TASK DESCRIPTION:
Read through the data, and wherever a line holds the word "operation", write that line out.

Collected data
******************************
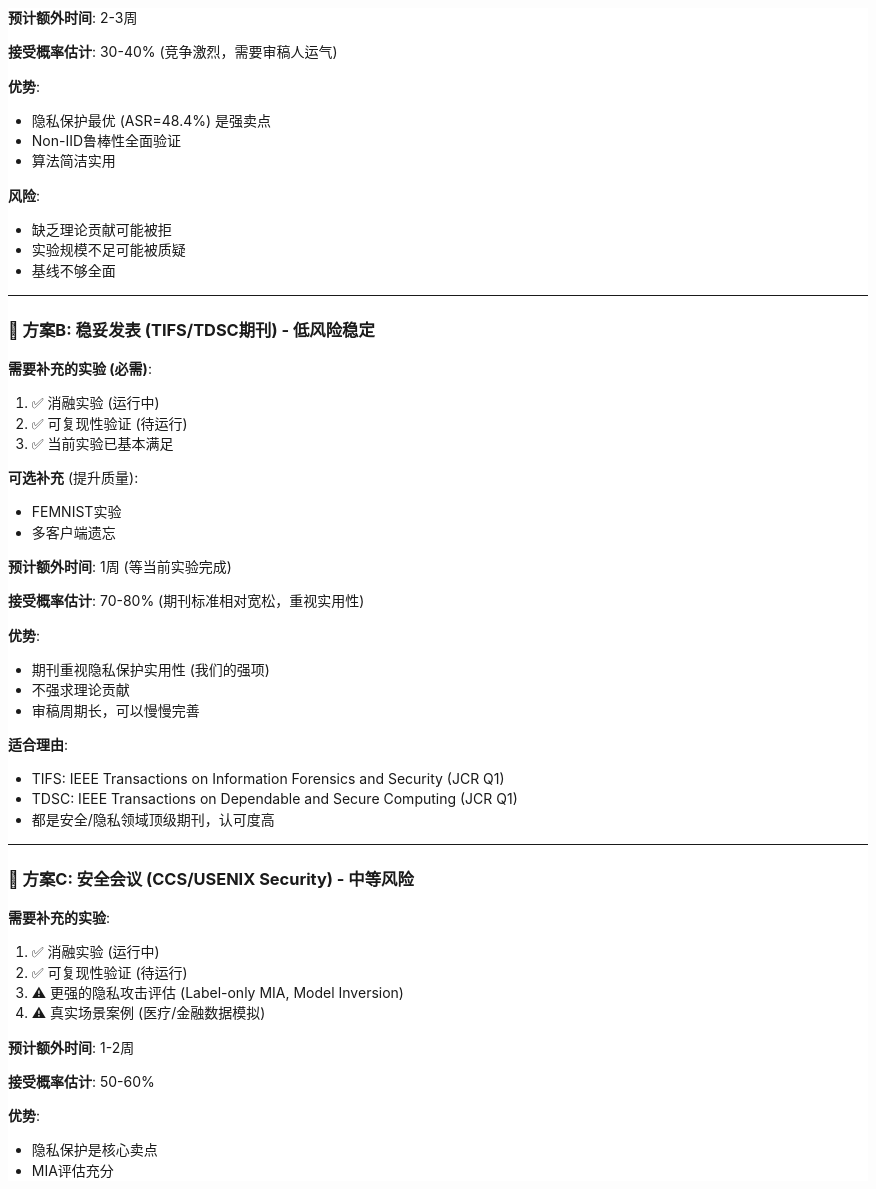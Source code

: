 **预计额外时间**: 2-3周

**接受概率估计**: 30-40% (竞争激烈，需要审稿人运气)

**优势**:
- 隐私保护最优 (ASR=48.4%) 是强卖点
- Non-IID鲁棒性全面验证
- 算法简洁实用

**风险**:
- 缺乏理论贡献可能被拒
- 实验规模不足可能被质疑
- 基线不够全面

---

### 🎯 方案B: 稳妥发表 (TIFS/TDSC期刊) - 低风险稳定

**需要补充的实验 (必需)**:
1. ✅ 消融实验 (运行中)
2. ✅ 可复现性验证 (待运行)
3. ✅ 当前实验已基本满足

**可选补充** (提升质量):
- FEMNIST实验
- 多客户端遗忘

**预计额外时间**: 1周 (等当前实验完成)

**接受概率估计**: 70-80% (期刊标准相对宽松，重视实用性)

**优势**:
- 期刊重视隐私保护实用性 (我们的强项)
- 不强求理论贡献
- 审稿周期长，可以慢慢完善

**适合理由**:
- TIFS: IEEE Transactions on Information Forensics and Security (JCR Q1)
- TDSC: IEEE Transactions on Dependable and Secure Computing (JCR Q1)
- 都是安全/隐私领域顶级期刊，认可度高

---

### 🎯 方案C: 安全会议 (CCS/USENIX Security) - 中等风险

**需要补充的实验**:
1. ✅ 消融实验 (运行中)
2. ✅ 可复现性验证 (待运行)
3. ⚠️ 更强的隐私攻击评估 (Label-only MIA, Model Inversion)
4. ⚠️ 真实场景案例 (医疗/金融数据模拟)

**预计额外时间**: 1-2周

**接受概率估计**: 50-60%

**优势**:
- 隐私保护是核心卖点
- MIA评估充分
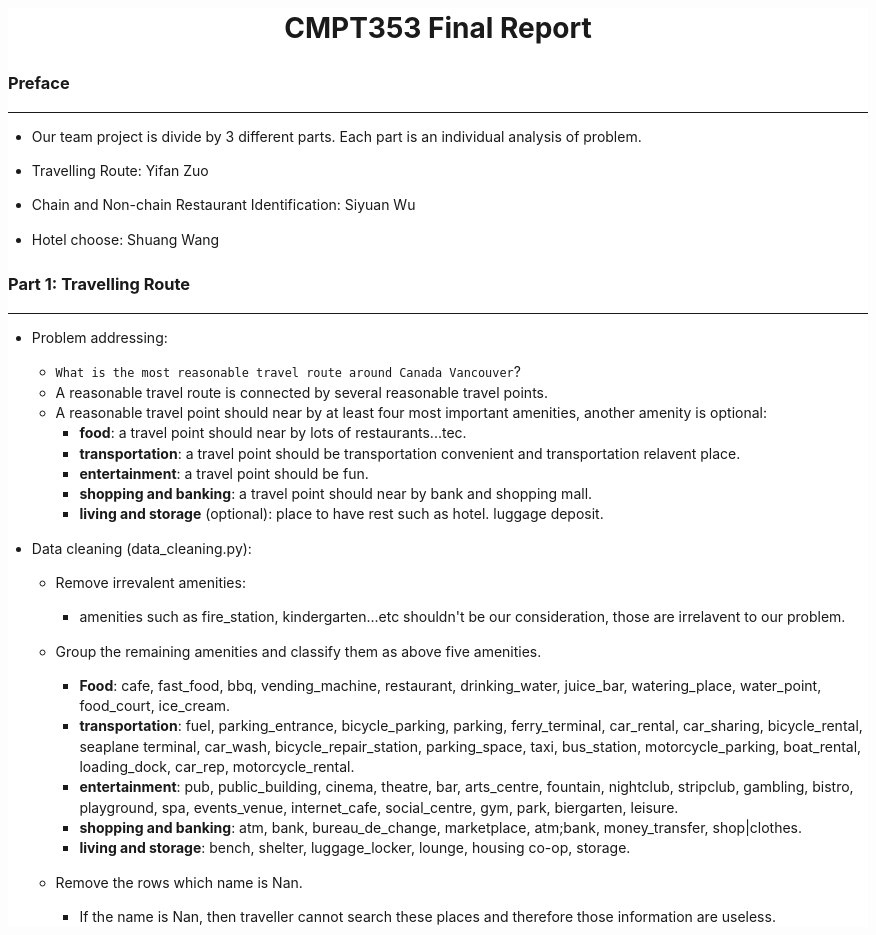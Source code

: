 # <center>CMPT353 Final Report<center>

### Preface

---

- Our team project is divide by 3 different parts. Each part is an individual analysis of problem. 

- Travelling Route: Yifan Zuo
- Chain and Non-chain Restaurant Identification: Siyuan Wu
- Hotel choose: Shuang Wang

### Part 1: Travelling Route

---

- Problem addressing:

  - `What is the most reasonable travel route around Canada Vancouver`?
  - A reasonable travel route is connected by several reasonable travel points.
  - A reasonable travel point should near by at least four most important amenities, another amenity is optional:
    - **food**: a travel point should near by lots of restaurants...tec.
    - **transportation**: a travel point should be transportation convenient and transportation relavent place.
    - **entertainment**: a travel point should be fun. 
    - **shopping and banking**: a travel point should near by bank and shopping mall.
    - **living and storage** (optional): place to have rest such as hotel. luggage deposit.

- Data cleaning (data_cleaning.py):

  - Remove irrevalent amenities:

    - amenities such as fire_station, kindergarten...etc shouldn't be our consideration, those are irrelavent to our problem.

  - Group the remaining amenities and classify them as above five amenities.

    - **Food**: cafe, fast_food, bbq, vending_machine, restaurant, drinking_water, juice_bar, watering_place, water_point, food_court, ice_cream.  
    - **transportation**: fuel, parking_entrance, bicycle_parking, parking, ferry_terminal, car_rental, car_sharing, bicycle_rental, seaplane terminal, car_wash, bicycle_repair_station, parking_space, taxi, bus_station, motorcycle_parking, boat_rental, loading_dock, car_rep, motorcycle_rental.
    - **entertainment**: pub, public_building, cinema, theatre, bar, arts_centre, fountain, nightclub, stripclub, gambling, bistro, playground, spa, events_venue, internet_cafe, social_centre, gym, park, biergarten, leisure.
    - **shopping and banking**: atm, bank, bureau_de_change, marketplace, atm;bank, money_transfer, shop|clothes. 
    - **living and storage**: bench, shelter, luggage_locker, lounge, housing co-op, storage.

  - Remove the rows which name is Nan. 

    - If the name is Nan, then traveller cannot search these places and therefore those information are useless.
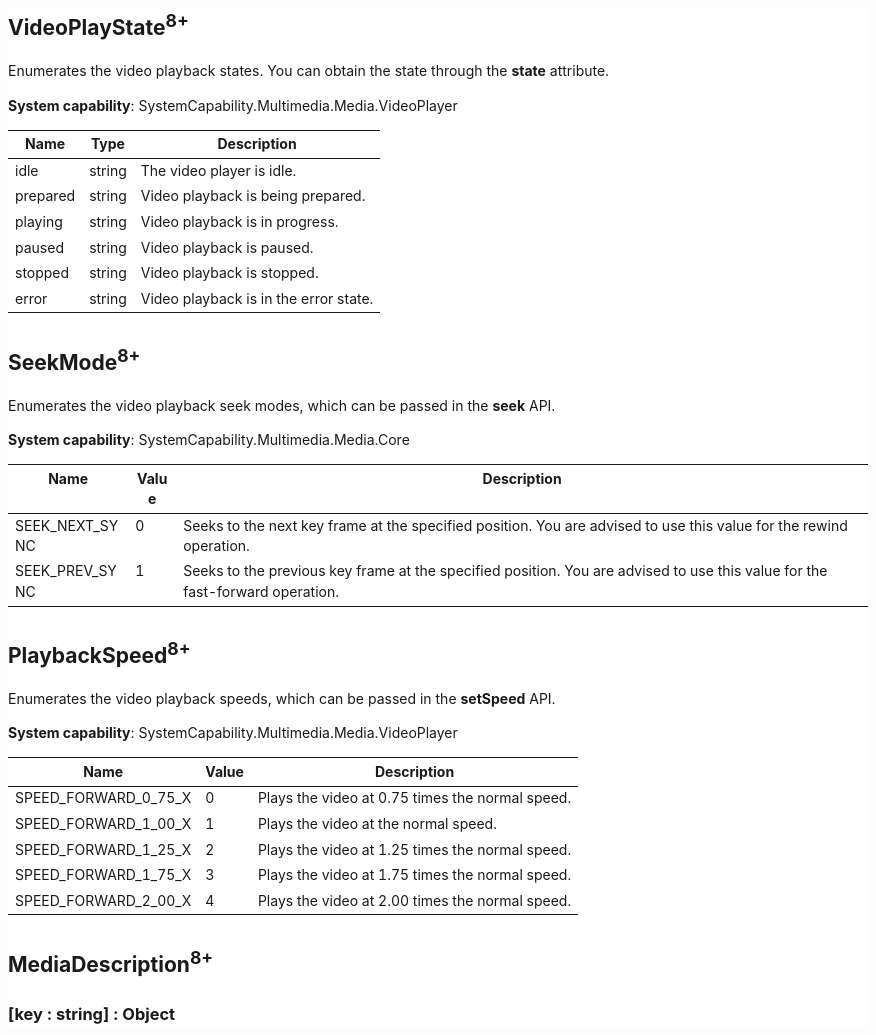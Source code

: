 ## VideoPlayState<sup>8+</sup>

Enumerates the video playback states. You can obtain the state through the **state** attribute.

**System capability**: SystemCapability.Multimedia.Media.VideoPlayer

| Name    | Type  | Description          |
| -------- | ------ | -------------- |
| idle     | string | The video player is idle.|
| prepared | string | Video playback is being prepared.|
| playing  | string | Video playback is in progress.|
| paused   | string | Video playback is paused.|
| stopped  | string | Video playback is stopped.|
| error    | string | Video playback is in the error state.    |

## SeekMode<sup>8+</sup>

Enumerates the video playback seek modes, which can be passed in the **seek** API.

**System capability**: SystemCapability.Multimedia.Media.Core

| Name          | Value  | Description                                                        |
| -------------- | ---- | ------------------------------------------------------------ |
| SEEK_NEXT_SYNC | 0    | Seeks to the next key frame at the specified position. You are advised to use this value for the rewind operation.|
| SEEK_PREV_SYNC | 1    | Seeks to the previous key frame at the specified position. You are advised to use this value for the fast-forward operation.|

## PlaybackSpeed<sup>8+</sup>

Enumerates the video playback speeds, which can be passed in the **setSpeed** API.

**System capability**: SystemCapability.Multimedia.Media.VideoPlayer

| Name                | Value  | Description                          |
| -------------------- | ---- | ------------------------------ |
| SPEED_FORWARD_0_75_X | 0    | Plays the video at 0.75 times the normal speed.|
| SPEED_FORWARD_1_00_X | 1    | Plays the video at the normal speed.        |
| SPEED_FORWARD_1_25_X | 2    | Plays the video at 1.25 times the normal speed.|
| SPEED_FORWARD_1_75_X | 3    | Plays the video at 1.75 times the normal speed.|
| SPEED_FORWARD_2_00_X | 4    | Plays the video at 2.00 times the normal speed.|

## MediaDescription<sup>8+</sup>

### [key : string] : Object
******************************
EXPECTED OUTPUT:
| SEEK_NEXT_SYNC | 0    | Seeks to the next key frame at the specified position. You are advised to use this value for the rewind operation.|
| SEEK_PREV_SYNC | 1    | Seeks to the previous key frame at the specified position. You are advised to use this value for the fast-forward operation.|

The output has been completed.